- EXTRACTED DATA
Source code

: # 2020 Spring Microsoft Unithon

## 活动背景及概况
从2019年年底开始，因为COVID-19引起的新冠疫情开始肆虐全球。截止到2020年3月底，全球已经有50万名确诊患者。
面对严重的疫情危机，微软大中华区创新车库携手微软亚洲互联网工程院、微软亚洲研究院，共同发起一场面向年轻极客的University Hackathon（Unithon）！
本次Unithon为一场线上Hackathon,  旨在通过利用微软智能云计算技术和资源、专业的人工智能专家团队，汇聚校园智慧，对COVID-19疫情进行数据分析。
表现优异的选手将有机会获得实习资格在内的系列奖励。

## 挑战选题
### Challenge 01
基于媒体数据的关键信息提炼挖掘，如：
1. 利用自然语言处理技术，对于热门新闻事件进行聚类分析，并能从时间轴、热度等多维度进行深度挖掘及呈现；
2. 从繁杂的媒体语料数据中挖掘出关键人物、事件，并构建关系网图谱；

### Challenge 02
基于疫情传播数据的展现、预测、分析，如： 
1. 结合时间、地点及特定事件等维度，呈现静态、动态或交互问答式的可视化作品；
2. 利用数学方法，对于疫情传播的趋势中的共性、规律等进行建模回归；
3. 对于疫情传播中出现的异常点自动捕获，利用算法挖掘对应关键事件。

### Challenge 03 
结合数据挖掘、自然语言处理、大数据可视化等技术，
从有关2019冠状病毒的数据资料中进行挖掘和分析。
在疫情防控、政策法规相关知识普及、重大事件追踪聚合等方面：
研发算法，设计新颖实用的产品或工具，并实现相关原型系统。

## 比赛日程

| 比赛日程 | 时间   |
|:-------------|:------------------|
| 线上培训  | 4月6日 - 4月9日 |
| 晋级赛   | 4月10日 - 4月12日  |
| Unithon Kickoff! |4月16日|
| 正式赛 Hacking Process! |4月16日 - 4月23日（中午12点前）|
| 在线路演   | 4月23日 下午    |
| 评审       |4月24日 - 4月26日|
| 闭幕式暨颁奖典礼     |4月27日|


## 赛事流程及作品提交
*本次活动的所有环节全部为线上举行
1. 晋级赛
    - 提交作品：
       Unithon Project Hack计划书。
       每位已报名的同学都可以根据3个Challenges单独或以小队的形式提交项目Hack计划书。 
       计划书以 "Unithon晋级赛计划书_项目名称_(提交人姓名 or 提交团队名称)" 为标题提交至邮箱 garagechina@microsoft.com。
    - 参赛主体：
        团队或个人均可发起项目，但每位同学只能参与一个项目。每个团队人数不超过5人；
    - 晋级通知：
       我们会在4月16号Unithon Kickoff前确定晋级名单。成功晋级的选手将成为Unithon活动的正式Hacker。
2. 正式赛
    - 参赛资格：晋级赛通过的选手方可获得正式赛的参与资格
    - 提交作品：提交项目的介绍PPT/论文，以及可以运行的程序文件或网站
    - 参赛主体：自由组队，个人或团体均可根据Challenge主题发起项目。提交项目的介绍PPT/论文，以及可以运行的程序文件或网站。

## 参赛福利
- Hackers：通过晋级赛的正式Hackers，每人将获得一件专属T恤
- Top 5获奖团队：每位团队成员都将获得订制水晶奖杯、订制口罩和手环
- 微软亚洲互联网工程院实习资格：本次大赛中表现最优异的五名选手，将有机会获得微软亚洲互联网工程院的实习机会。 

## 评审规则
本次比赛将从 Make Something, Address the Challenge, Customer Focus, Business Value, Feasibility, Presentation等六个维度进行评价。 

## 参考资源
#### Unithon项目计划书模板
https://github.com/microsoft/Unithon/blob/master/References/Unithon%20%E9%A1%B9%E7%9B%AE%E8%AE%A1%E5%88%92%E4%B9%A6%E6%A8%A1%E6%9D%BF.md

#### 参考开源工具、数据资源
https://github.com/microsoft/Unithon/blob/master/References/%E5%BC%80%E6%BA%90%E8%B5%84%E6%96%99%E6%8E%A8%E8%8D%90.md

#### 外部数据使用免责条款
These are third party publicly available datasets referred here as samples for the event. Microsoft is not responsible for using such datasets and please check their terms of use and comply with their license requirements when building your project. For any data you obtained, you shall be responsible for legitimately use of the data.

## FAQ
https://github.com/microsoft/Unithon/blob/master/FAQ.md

- THE TASK
In the data above, repeat exactly each line from the first through the line that contains "#### 外部数据使用免责条款", and give nothing else.

- TASK SOLUTION
Source code

: # 2020 Spring Microsoft Unithon

## 活动背景及概况
从2019年年底开始，因为COVID-19引起的新冠疫情开始肆虐全球。截止到2020年3月底，全球已经有50万名确诊患者。
面对严重的疫情危机，微软大中华区创新车库携手微软亚洲互联网工程院、微软亚洲研究院，共同发起一场面向年轻极客的University Hackathon（Unithon）！
本次Unithon为一场线上Hackathon,  旨在通过利用微软智能云计算技术和资源、专业的人工智能专家团队，汇聚校园智慧，对COVID-19疫情进行数据分析。
表现优异的选手将有机会获得实习资格在内的系列奖励。

## 挑战选题
### Challenge 01
基于媒体数据的关键信息提炼挖掘，如：
1. 利用自然语言处理技术，对于热门新闻事件进行聚类分析，并能从时间轴、热度等多维度进行深度挖掘及呈现；
2. 从繁杂的媒体语料数据中挖掘出关键人物、事件，并构建关系网图谱；

### Challenge 02
基于疫情传播数据的展现、预测、分析，如： 
1. 结合时间、地点及特定事件等维度，呈现静态、动态或交互问答式的可视化作品；
2. 利用数学方法，对于疫情传播的趋势中的共性、规律等进行建模回归；
3. 对于疫情传播中出现的异常点自动捕获，利用算法挖掘对应关键事件。

### Challenge 03 
结合数据挖掘、自然语言处理、大数据可视化等技术，
从有关2019冠状病毒的数据资料中进行挖掘和分析。
在疫情防控、政策法规相关知识普及、重大事件追踪聚合等方面：
研发算法，设计新颖实用的产品或工具，并实现相关原型系统。

## 比赛日程

| 比赛日程 | 时间   |
|:-------------|:------------------|
| 线上培训  | 4月6日 - 4月9日 |
| 晋级赛   | 4月10日 - 4月12日  |
| Unithon Kickoff! |4月16日|
| 正式赛 Hacking Process! |4月16日 - 4月23日（中午12点前）|
| 在线路演   | 4月23日 下午    |
| 评审       |4月24日 - 4月26日|
| 闭幕式暨颁奖典礼     |4月27日|


## 赛事流程及作品提交
*本次活动的所有环节全部为线上举行
1. 晋级赛
    - 提交作品：
       Unithon Project Hack计划书。
       每位已报名的同学都可以根据3个Challenges单独或以小队的形式提交项目Hack计划书。 
       计划书以 "Unithon晋级赛计划书_项目名称_(提交人姓名 or 提交团队名称)" 为标题提交至邮箱 garagechina@microsoft.com。
    - 参赛主体：
        团队或个人均可发起项目，但每位同学只能参与一个项目。每个团队人数不超过5人；
    - 晋级通知：
       我们会在4月16号Unithon Kickoff前确定晋级名单。成功晋级的选手将成为Unithon活动的正式Hacker。
2. 正式赛
    - 参赛资格：晋级赛通过的选手方可获得正式赛的参与资格
    - 提交作品：提交项目的介绍PPT/论文，以及可以运行的程序文件或网站
    - 参赛主体：自由组队，个人或团体均可根据Challenge主题发起项目。提交项目的介绍PPT/论文，以及可以运行的程序文件或网站。

## 参赛福利
- Hackers：通过晋级赛的正式Hackers，每人将获得一件专属T恤
- Top 5获奖团队：每位团队成员都将获得订制水晶奖杯、订制口罩和手环
- 微软亚洲互联网工程院实习资格：本次大赛中表现最优异的五名选手，将有机会获得微软亚洲互联网工程院的实习机会。 

## 评审规则
本次比赛将从 Make Something, Address the Challenge, Customer Focus, Business Value, Feasibility, Presentation等六个维度进行评价。 

## 参考资源
#### Unithon项目计划书模板
https://github.com/microsoft/Unithon/blob/master/References/Unithon%20%E9%A1%B9%E7%9B%AE%E8%AE%A1%E5%88%92%E4%B9%A6%E6%A8%A1%E6%9D%BF.md

#### 参考开源工具、数据资源
https://github.com/microsoft/Unithon/blob/master/References/%E5%BC%80%E6%BA%90%E8%B5%84%E6%96%99%E6%8E%A8%E8%8D%90.md

#### 外部数据使用免责条款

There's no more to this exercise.